Imaginer, pour nous aujourd’hui, ce n’est pas, comme pour Platon, la faculté de former des images, par rapport à une réalité donnée ; imaginer c’est au contraire pouvoir nier cette prétendue réalité, la seule que connaissent les prisonniers de la caverne platonicienne. S’ils avaient un peu d’imagination, ils pourraient croire au témoignage de leur camarade libéré, qui a pu voir ce que les autres ne voient pas. Mais ils ne le conçoivent pas. La réalité ne peut être autre que celle à laquelle ils ont été habitués. Accepter une autre réalité comme telle, ce serait admettre que leur existence s’est établie sur l’erreur et sur le mensonge.
Si, en effet, nous croyons que nous sommes liés au réel, à ce qui existe, se trouvent abolis notre esprit critique et en même temps notre liberté d’agir et de penser. C’est parce que nous sommes capables de nier une réalité donnée que nous pouvons la transformer. La négation du réel appartient par conséquent, dans certains cas, au registre de la morale, donc au registre du bien et du mal.
On doit donc insister sur le terme même de « négation » : nier véritablement le réel, sur un mode authentique et non artificiel, c’est l’affronter, c’est lui imprimer notre marque. Tout dépend de notre attitude, passive ou active, à l’égard du réel. La négation est à ce titre une faculté d’opposition, de contradiction et d’affirmation de soi. Si imaginer, c’est nier le réel en l’affrontant, alors l’imagination est fondamentalement ce qui permet à l’homme d’être libre. Au moyen de mon imagination, je cesse d’être assujetti au réel.
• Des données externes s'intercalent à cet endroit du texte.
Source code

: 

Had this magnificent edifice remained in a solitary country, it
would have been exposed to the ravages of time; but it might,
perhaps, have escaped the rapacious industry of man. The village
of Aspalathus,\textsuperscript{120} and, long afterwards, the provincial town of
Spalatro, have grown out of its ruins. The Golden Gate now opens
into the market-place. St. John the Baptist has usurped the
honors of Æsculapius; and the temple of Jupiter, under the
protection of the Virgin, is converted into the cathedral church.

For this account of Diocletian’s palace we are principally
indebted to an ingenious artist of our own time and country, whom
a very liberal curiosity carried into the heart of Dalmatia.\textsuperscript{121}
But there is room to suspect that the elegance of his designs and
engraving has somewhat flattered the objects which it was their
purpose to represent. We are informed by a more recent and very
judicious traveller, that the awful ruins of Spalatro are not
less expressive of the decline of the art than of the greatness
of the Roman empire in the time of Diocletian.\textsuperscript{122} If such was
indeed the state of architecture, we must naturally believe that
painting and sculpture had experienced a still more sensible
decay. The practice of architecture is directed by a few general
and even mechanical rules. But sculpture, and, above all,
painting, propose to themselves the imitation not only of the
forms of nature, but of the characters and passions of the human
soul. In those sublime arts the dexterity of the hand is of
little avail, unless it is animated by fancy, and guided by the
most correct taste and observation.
Sartre conçoit le pouvoir de l’imagination sur ce mode : « L’imagination n’est pas un pouvoir empirique et surajouté de la conscience, c’est la conscience tout entière en tant qu’elle réalise sa liberté ; toute situation concrète et réelle de la conscience dans le monde est grosse d’imaginaire en tant qu’elle se présente toujours comme un dépassement du réel. (…) Le réel est produit hors du monde par une conscience qui reste dans le monde et c’est parce qu’il est transcendentalement libre que l’homme imagine » (L’imaginaire). Montrant que la mise à distance de la réalité est directement liée à notre liberté, Sartre prouve que la réalité est porteuse du dépassement de cette réalité par notre conscience.
Le regard sur le réel, tout en demeurant toujours subjectif, est donc une composition à part entière. S’inspirant de situations vécues, certains romanciers n’en ont donc pas moins recours à l’imagination, qui s’exerce à travers la perception qu’ils ont du réel.
On pourrait faire le même type de remarque concernant la photographie, fortement critiquée d’ailleurs, lorsqu’elle a fait son apparition (officiellement en 1839), pour la raison principale qu’elle risquait de faire disparaître la peinture. En outre, il semblait véritablement impossible d’établir une comparaison entre le labeur du peintre et le simple geste du photographe qui appuie sur un bouton. Un photographe, disait-on, ne faisait que « photocopier » le réel. Cartier-Bresson, Doisneau ou Willy Ronis, photographes français nés dans les dix premières années du 20e siècle, ont contribué à faire de la photographie un art à part entière. Le choix de certains paramètres (choix du support technique, du cadrage, des couleurs – ou de l’absence de couleur -, de la lumière, mais aussi, évidemment, d’un sujet, d’une situation) peuvent faire d’une photographie une œuvre exceptionnelle offrant un vrai regard sur le monde.